Your goal
Each record must appear in the answer exactly as given.

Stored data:
• • • • •

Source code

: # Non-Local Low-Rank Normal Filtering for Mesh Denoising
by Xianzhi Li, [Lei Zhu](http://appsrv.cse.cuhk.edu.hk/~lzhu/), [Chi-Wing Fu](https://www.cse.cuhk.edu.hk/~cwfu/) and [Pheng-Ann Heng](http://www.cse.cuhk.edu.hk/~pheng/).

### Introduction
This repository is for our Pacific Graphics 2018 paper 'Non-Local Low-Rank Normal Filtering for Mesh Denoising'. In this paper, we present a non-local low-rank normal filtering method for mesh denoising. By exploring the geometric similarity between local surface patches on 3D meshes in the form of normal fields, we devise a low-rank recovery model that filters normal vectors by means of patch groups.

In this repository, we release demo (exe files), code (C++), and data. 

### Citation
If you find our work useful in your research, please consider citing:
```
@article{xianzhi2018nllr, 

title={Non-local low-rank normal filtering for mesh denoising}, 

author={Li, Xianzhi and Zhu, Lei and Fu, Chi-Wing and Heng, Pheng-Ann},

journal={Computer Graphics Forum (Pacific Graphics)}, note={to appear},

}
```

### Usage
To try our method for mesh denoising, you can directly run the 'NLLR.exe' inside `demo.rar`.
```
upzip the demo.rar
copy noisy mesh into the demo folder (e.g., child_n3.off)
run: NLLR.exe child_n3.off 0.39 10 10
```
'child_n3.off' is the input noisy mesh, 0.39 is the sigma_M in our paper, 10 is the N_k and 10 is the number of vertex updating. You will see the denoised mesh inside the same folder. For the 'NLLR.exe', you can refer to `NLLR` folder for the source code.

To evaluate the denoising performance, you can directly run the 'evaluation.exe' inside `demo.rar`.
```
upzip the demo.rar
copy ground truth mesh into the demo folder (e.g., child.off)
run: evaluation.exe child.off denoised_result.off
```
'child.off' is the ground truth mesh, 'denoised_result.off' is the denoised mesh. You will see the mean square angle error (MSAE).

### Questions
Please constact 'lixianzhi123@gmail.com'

• • • • •

Response
Source code

: # Non-Local Low-Rank Normal Filtering for Mesh Denoising
by Xianzhi Li, [Lei Zhu](http://appsrv.cse.cuhk.edu.hk/~lzhu/), [Chi-Wing Fu](https://www.cse.cuhk.edu.hk/~cwfu/) and [Pheng-Ann Heng](http://www.cse.cuhk.edu.hk/~pheng/).

### Introduction
This repository is for our Pacific Graphics 2018 paper 'Non-Local Low-Rank Normal Filtering for Mesh Denoising'. In this paper, we present a non-local low-rank normal filtering method for mesh denoising. By exploring the geometric similarity between local surface patches on 3D meshes in the form of normal fields, we devise a low-rank recovery model that filters normal vectors by means of patch groups.

In this repository, we release demo (exe files), code (C++), and data. 

### Citation
If you find our work useful in your research, please consider citing:
```
@article{xianzhi2018nllr, 

title={Non-local low-rank normal filtering for mesh denoising}, 

author={Li, Xianzhi and Zhu, Lei and Fu, Chi-Wing and Heng, Pheng-Ann},

journal={Computer Graphics Forum (Pacific Graphics)}, note={to appear},

}
```

### Usage
To try our method for mesh denoising, you can directly run the 'NLLR.exe' inside `demo.rar`.
```
upzip the demo.rar
copy noisy mesh into the demo folder (e.g., child_n3.off)
run: NLLR.exe child_n3.off 0.39 10 10
```
'child_n3.off' is the input noisy mesh, 0.39 is the sigma_M in our paper, 10 is the N_k and 10 is the number of vertex updating. You will see the denoised mesh inside the same folder. For the 'NLLR.exe', you can refer to `NLLR` folder for the source code.

To evaluate the denoising performance, you can directly run the 'evaluation.exe' inside `demo.rar`.
```
upzip the demo.rar
copy ground truth mesh into the demo folder (e.g., child.off)
run: evaluation.exe child.off denoised_result.off
```
'child.off' is the ground truth mesh, 'denoised_result.off' is the denoised mesh. You will see the mean square angle error (MSAE).

### Questions
Please constact 'lixianzhi123@gmail.com'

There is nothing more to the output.